Look below for the line with "- PM2.5: 0-500 μg/m³", and from there restate every line word for word until the entries end.

★ ★ ★

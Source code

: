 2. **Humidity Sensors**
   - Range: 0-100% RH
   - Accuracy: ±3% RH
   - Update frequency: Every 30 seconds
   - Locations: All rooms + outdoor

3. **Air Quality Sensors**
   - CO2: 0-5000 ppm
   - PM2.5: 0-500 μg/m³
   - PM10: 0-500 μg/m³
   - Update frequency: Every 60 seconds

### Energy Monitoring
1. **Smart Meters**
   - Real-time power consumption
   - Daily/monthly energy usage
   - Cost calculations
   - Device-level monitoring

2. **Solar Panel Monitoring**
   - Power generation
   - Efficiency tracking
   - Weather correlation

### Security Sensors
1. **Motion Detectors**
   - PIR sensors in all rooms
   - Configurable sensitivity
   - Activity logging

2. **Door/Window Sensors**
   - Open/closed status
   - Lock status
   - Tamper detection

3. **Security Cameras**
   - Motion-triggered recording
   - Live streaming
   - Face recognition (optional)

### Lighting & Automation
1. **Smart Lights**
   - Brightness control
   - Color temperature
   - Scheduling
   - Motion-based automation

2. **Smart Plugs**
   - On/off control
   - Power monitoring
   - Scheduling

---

★ ★ ★

Solution »
   - PM2.5: 0-500 μg/m³
   - PM10: 0-500 μg/m³
   - Update frequency: Every 60 seconds

### Energy Monitoring
1. **Smart Meters**
   - Real-time power consumption
   - Daily/monthly energy usage
   - Cost calculations
   - Device-level monitoring

2. **Solar Panel Monitoring**
   - Power generation
   - Efficiency tracking
   - Weather correlation

### Security Sensors
1. **Motion Detectors**
   - PIR sensors in all rooms
   - Configurable sensitivity
   - Activity logging

2. **Door/Window Sensors**
   - Open/closed status
   - Lock status
   - Tamper detection

3. **Security Cameras**
   - Motion-triggered recording
   - Live streaming
   - Face recognition (optional)

### Lighting & Automation
1. **Smart Lights**
   - Brightness control
   - Color temperature
   - Scheduling
   - Motion-based automation

2. **Smart Plugs**
   - On/off control
   - Power monitoring
   - Scheduling

---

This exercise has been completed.